In Columbus, Ohio, — where I live — the school district has recently come under fire for deleting more than 2.8 million student absence days from the number reported to the state every year to qualify for state funds.  Last year, there were more absences deleted from the record than absences actually reported to the state.  Apparently, there is a fellow on our payroll whose job it is to keep attendance up in the city schools, and he has concluded that the easiest way to do this is to fudge the absences. Oh, he is apparently getting a lot of help from school officials around the district, who have “political capital” invested in the numbers.

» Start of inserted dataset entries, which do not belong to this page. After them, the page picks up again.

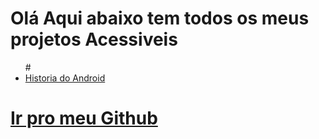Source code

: # Olá Aqui abaixo tem todos os meus projetos Acessiveis


<ul>
    # <li> <a href=" https://rubensgolfett.github.io/Projetos-Front/Android-web/android.html">Historia do Android</a></li>
</ul>


# <a href="https://github.com/rubensgolfett">Ir pro meu Github</a>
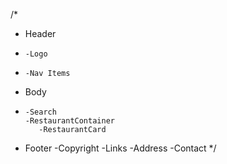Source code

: /* 
* Header
*     -Logo
*     -Nav Items
* Body
*     -Search
      -RestaurantContainer
         -RestaurantCard
* Footer
      -Copyright
      -Links
      -Address
      -Contact
*/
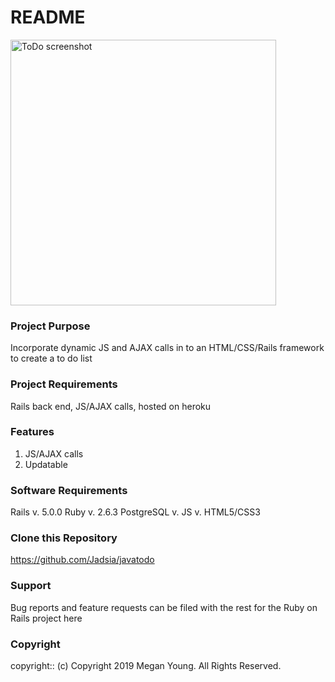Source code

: # README

<img width="425" alt="ToDo screenshot" src="https://user-images.githubusercontent.com/48420271/67201555-6460a500-f3bb-11e9-95f8-dca13648c6d2.PNG">

### Project Purpose

Incorporate dynamic JS and AJAX calls in to an HTML/CSS/Rails framework to create a to do list
 
### Project Requirements

Rails back end, JS/AJAX calls, hosted on heroku
 
### Features

1. JS/AJAX calls
2. Updatable
 
### Software Requirements
 
Rails v. 5.0.0 
Ruby v. 2.6.3
PostgreSQL v.
JS v.
HTML5/CSS3
 
### Clone this Repository
https://github.com/Jadsia/javatodo
 
### Support
Bug reports and feature requests can be filed with the rest for the Ruby on Rails project here


 
### Copyright
copyright:: (c) Copyright 2019 Megan Young. All Rights Reserved.


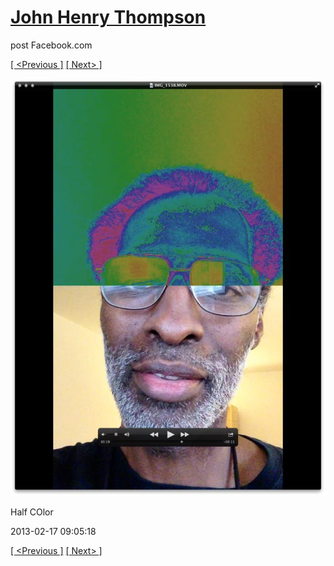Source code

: # [John Henry Thompson](../README.md)
post Facebook.com

[[ <Previous ]](2013-03-05-2.md) [[ Next> ]](2013-02-12-3.md)

[![](../media/2013-02-17/Half-COlor.jpg)](../README.md)

Half COlor

2013-02-17 09:05:18

[[ <Previous ]](2013-03-05-2.md) [[ Next> ]](2013-02-12-3.md)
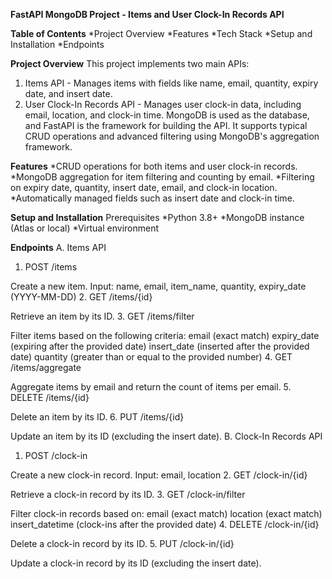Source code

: **FastAPI MongoDB Project - Items and User Clock-In Records API**

**Table of Contents**
*Project Overview
*Features
*Tech Stack
*Setup and Installation
*Endpoints

**Project Overview**
This project implements two main APIs:

1. Items API - Manages items with fields like name, email, quantity, expiry date, and insert date.
2. User Clock-In Records API - Manages user clock-in data, including email, location, and clock-in time.
MongoDB is used as the database, and FastAPI is the framework for building the API. It supports typical CRUD operations and advanced filtering using MongoDB's aggregation framework.

**Features**
*CRUD operations for both items and user clock-in records.
*MongoDB aggregation for item filtering and counting by email.
*Filtering on expiry date, quantity, insert date, email, and clock-in location.
*Automatically managed fields such as insert date and clock-in time.

**Setup and Installation**
Prerequisites
*Python 3.8+
*MongoDB instance (Atlas or local)
*Virtual environment

**Endpoints**
A. Items API
1. POST /items

Create a new item.
Input: name, email, item_name, quantity, expiry_date (YYYY-MM-DD)
2. GET /items/{id}

Retrieve an item by its ID.
3. GET /items/filter

Filter items based on the following criteria:
email (exact match)
expiry_date (expiring after the provided date)
insert_date (inserted after the provided date)
quantity (greater than or equal to the provided number)
4. GET /items/aggregate

Aggregate items by email and return the count of items per email.
5. DELETE /items/{id}

Delete an item by its ID.
6. PUT /items/{id}

Update an item by its ID (excluding the insert date).
B. Clock-In Records API
1. POST /clock-in

Create a new clock-in record.
Input: email, location
2. GET /clock-in/{id}

Retrieve a clock-in record by its ID.
3. GET /clock-in/filter

Filter clock-in records based on:
email (exact match)
location (exact match)
insert_datetime (clock-ins after the provided date)
4. DELETE /clock-in/{id}

Delete a clock-in record by its ID.
5. PUT /clock-in/{id}

Update a clock-in record by its ID (excluding the insert date).
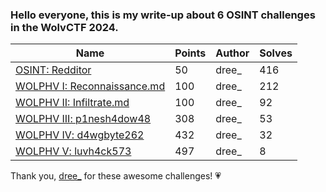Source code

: ### Hello everyone, this is my write-up about 6 OSINT challenges in the WolvCTF 2024.

| Name                                     | Points     | Author | Solves |
| ---------------------------------------- | ---------- | ---------- | ------ |
| [OSINT: Redditor](/WolvCTF%202024%20-%20OSINT/OSINT%3A%20Redditor.md) | 50   | dree_  | 416    |
| [WOLPHV I: Reconnaissance.md](/WolvCTF%202024%20-%20OSINT/WOLPHV%20I%3A%20Reconnaissance.md)           | 100     | dree_  | 212    |
| [WOLPHV II: Infiltrate.md](/WolvCTF%202024%20-%20OSINT/WOLPHV%20II%3A%20Infiltrate.md)           | 100     | dree_  | 92    |
| [WOLPHV III: p1nesh4dow48](/WolvCTF%202024%20-%20OSINT/WOLPHV%20III%3A%20p1nesh4dow48.md)           | 308     | dree_  | 53    |
| [WOLPHV IV: d4wgbyte262](/WolvCTF%202024%20-%20OSINT/WOLPHV%20IV%3A%20d4wgbyte262.md)           | 432     | dree_  | 32    |
| [WOLPHV V: luvh4ck573](/WolvCTF%202024%20-%20OSINT/WOLPHV%20V%3A%20luvh4ck573.md)           | 497     | dree_  | 8    |

Thank you, [dree_](https://github.com/dreeSec) for these awesome challenges! :heartpulse:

Lies or incompetence – what’s the difference and why does it matter?  Well, only 23% of American companies surveyed by the National Association for Business Economics in June plan to add staff in the next six months.  Incredibly, this is down from 39% reported in the April survey.  Can you blame them?  Even if they could trust what is being told to them by Washington, they can’t find out what the impact of the federal health care law will be, or even what the next steps are, except for its constitutionality being upheld.

The Dodd-Frank congressional response to Wall Street firms creating more debt than there is money in the world contains 221 rulemaking deadlines that have now passed.  Only 81 have resulted in finalized rules. The administration is so intent on making the subsidies for alternative energy work that they are doing everything they can to impede traditional energy sources.  All the businesses that need to grow to get the economy functioning again are dependent on energy prices.

Candidate Barack Obama said, “I promise 100% transparency in my administration.”  His administration is today the subject of 84 separate lawsuits for failure to comply with open records requests from Judicial Watch alone.  The repeated failure of his attorney general to comply with information requests of the Congress was the main subject of the U.S. news earlier this month, when he was cited for contempt of Congress by the U.S. House.

The federal Affordable Care Act contained a mandate for all federal agencies paying out health care benefits to perform an improper payments audit this year, but not one has yet complied.

At a time when Americans and people of all industrialized nations really do need to find some workable solutions to pressing problems, there is apparently more reason than ever to distrust even basic information that could provide a blueprint for action, or even to be able to find out what you have to know to comply with a virtual flood of legislative attempts to “fix” things.